Would you count how many lines of the material below hold the string "Still"? Give only the number.

__Material provided__.
- Opening Delimiter -

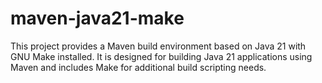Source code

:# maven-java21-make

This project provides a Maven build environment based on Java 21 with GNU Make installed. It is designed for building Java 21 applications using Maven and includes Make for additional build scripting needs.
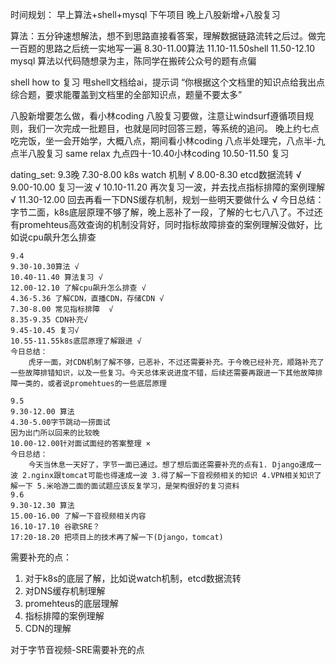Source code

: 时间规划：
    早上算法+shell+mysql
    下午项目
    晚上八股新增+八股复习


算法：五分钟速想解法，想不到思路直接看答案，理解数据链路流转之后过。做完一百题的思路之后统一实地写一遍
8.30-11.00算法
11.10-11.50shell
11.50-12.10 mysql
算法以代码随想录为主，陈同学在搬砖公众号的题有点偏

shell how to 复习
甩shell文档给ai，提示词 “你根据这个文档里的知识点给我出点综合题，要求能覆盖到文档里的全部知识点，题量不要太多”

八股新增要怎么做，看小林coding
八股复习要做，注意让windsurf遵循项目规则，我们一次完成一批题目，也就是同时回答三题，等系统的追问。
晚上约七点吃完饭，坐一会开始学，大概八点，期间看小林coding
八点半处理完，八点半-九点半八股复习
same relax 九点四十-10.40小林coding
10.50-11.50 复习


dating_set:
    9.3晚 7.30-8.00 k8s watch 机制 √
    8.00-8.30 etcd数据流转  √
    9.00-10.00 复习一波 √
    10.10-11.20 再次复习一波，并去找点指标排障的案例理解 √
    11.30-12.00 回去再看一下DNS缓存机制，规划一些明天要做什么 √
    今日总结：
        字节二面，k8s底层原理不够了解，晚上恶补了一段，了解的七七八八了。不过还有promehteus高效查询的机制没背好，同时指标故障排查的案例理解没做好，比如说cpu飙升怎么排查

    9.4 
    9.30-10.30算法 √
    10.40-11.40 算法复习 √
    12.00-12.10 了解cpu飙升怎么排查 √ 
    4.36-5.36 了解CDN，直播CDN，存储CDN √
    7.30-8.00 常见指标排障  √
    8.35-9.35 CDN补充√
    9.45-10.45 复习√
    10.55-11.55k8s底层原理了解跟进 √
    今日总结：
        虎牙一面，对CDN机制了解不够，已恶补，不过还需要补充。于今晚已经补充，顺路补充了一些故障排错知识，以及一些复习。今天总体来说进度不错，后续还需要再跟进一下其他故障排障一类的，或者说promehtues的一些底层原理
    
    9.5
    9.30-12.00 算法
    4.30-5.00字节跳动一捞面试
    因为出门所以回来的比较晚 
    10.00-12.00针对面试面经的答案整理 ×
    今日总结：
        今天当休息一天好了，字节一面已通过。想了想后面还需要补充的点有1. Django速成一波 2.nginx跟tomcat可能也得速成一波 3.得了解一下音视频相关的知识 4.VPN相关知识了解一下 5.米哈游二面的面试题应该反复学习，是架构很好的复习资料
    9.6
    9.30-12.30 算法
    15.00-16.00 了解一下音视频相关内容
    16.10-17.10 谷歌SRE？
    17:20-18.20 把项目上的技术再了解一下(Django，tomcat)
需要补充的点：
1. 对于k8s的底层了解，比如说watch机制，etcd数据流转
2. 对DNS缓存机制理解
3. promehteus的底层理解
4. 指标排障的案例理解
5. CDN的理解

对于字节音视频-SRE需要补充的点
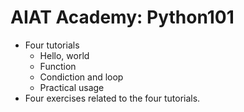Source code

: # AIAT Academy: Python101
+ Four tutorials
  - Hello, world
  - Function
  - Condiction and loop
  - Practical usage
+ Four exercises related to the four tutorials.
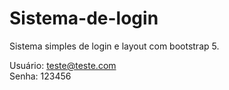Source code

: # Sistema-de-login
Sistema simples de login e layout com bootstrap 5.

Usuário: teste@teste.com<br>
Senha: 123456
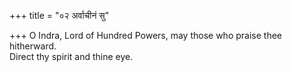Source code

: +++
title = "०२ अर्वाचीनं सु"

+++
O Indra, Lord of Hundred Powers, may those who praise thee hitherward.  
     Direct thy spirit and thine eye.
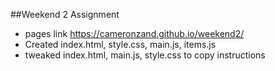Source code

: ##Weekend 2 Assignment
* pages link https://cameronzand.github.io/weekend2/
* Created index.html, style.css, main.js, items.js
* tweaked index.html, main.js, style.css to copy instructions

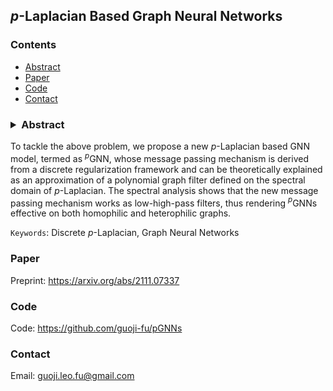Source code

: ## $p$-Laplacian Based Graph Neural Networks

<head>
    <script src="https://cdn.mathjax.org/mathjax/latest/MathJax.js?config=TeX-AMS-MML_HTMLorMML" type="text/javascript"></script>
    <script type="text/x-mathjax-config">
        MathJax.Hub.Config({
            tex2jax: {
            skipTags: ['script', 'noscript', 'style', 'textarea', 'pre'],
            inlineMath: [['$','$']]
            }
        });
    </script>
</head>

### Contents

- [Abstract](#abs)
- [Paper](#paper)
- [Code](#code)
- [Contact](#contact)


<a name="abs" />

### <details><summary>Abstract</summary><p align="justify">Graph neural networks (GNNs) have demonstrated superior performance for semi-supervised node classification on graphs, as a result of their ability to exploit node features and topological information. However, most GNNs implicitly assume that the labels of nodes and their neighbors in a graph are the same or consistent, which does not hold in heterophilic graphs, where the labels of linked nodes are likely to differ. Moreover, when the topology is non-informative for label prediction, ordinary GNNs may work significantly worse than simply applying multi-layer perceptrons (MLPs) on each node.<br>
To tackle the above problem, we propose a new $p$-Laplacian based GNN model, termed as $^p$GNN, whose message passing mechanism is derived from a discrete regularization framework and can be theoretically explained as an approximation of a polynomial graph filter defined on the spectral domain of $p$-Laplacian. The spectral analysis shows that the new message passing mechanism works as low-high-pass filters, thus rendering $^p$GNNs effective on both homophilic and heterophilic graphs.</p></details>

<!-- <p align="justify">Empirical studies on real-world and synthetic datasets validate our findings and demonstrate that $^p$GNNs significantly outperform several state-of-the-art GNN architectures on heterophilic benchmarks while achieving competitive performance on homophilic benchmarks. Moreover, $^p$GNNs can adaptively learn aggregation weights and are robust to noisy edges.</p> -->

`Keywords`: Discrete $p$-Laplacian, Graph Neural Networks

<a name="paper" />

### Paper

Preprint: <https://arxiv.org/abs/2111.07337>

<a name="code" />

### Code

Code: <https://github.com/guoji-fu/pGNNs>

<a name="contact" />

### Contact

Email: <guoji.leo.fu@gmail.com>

- Closing Delimiter -
- Opening Delimiter -

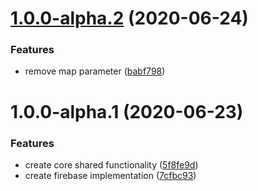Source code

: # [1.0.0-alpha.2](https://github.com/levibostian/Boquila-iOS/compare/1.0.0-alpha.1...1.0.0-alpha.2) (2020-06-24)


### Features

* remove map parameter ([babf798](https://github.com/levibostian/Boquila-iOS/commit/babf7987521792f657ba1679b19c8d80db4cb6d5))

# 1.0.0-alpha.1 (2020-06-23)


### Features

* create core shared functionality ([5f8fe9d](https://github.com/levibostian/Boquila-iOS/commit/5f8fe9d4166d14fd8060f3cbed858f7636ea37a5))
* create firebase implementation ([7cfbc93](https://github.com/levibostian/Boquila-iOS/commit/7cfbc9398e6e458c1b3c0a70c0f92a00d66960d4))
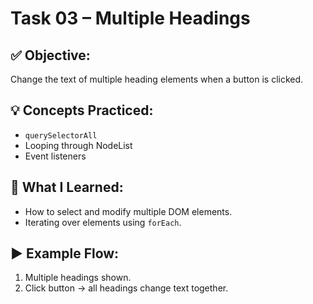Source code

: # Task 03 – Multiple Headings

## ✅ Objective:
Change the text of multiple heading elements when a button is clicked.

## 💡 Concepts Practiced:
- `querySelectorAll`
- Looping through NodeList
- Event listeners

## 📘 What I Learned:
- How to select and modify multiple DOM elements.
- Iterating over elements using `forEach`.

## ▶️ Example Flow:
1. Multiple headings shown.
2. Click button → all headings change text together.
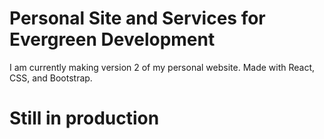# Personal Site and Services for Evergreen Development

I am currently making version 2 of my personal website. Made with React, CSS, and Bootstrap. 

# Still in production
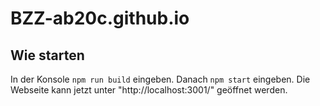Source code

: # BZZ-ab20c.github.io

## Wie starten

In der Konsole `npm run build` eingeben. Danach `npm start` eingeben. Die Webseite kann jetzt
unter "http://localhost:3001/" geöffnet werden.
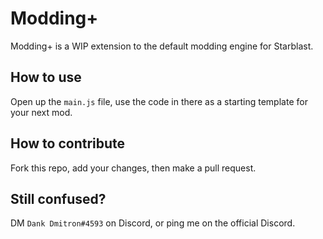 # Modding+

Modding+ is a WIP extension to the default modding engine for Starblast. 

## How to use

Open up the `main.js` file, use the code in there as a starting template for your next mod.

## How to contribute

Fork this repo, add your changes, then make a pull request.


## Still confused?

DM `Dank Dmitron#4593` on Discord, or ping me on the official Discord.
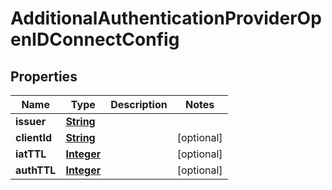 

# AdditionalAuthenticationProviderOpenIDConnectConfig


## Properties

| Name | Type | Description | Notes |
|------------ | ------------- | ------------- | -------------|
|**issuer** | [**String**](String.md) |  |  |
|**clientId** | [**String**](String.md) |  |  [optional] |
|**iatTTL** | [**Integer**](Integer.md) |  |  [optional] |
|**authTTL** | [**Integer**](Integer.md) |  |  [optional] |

- Closing Delimiter -
- Opening Delimiter -

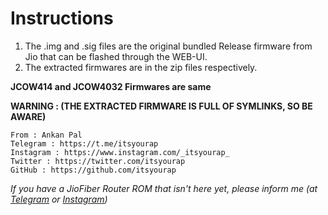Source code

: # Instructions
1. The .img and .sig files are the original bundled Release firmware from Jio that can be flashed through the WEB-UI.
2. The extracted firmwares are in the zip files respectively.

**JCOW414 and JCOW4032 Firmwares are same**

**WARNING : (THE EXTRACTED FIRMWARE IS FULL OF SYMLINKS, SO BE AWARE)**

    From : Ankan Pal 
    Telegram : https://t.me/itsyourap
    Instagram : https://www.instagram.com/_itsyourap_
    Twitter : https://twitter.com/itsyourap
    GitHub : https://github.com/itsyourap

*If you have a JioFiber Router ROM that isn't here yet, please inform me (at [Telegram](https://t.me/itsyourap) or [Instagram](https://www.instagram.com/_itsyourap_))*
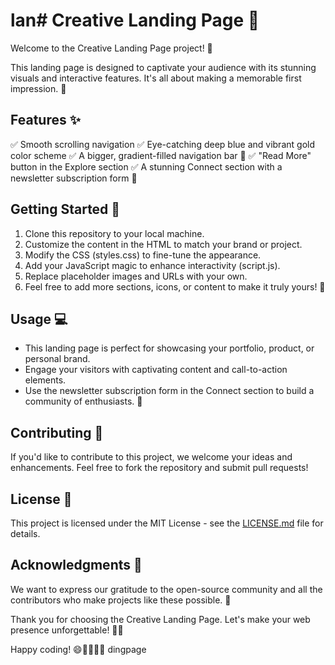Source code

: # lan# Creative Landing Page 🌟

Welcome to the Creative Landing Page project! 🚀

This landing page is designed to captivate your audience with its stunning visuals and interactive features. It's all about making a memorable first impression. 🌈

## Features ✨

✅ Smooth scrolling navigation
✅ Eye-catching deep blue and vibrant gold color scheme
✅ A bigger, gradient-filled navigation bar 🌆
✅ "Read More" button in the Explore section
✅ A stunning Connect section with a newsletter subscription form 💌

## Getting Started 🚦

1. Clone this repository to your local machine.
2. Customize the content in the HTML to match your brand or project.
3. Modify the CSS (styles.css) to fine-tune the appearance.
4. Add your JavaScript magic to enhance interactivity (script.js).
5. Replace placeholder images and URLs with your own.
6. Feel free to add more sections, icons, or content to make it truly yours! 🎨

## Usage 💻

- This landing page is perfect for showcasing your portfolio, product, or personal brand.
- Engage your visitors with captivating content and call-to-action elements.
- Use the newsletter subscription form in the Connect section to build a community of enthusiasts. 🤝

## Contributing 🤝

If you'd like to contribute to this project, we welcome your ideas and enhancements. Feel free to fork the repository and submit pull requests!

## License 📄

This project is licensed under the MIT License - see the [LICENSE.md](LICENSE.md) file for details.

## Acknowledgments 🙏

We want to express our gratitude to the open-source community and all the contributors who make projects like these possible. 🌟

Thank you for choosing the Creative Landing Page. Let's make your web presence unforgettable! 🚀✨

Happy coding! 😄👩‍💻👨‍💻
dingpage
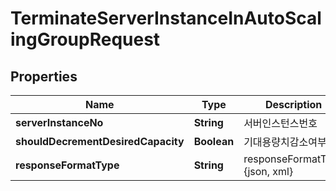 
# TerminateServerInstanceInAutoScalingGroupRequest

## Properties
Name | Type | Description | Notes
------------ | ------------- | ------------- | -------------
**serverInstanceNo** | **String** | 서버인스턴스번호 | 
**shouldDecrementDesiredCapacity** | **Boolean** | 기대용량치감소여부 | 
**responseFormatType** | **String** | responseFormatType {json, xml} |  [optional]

- Closing Delimiter -

__Output for this exercise__. 2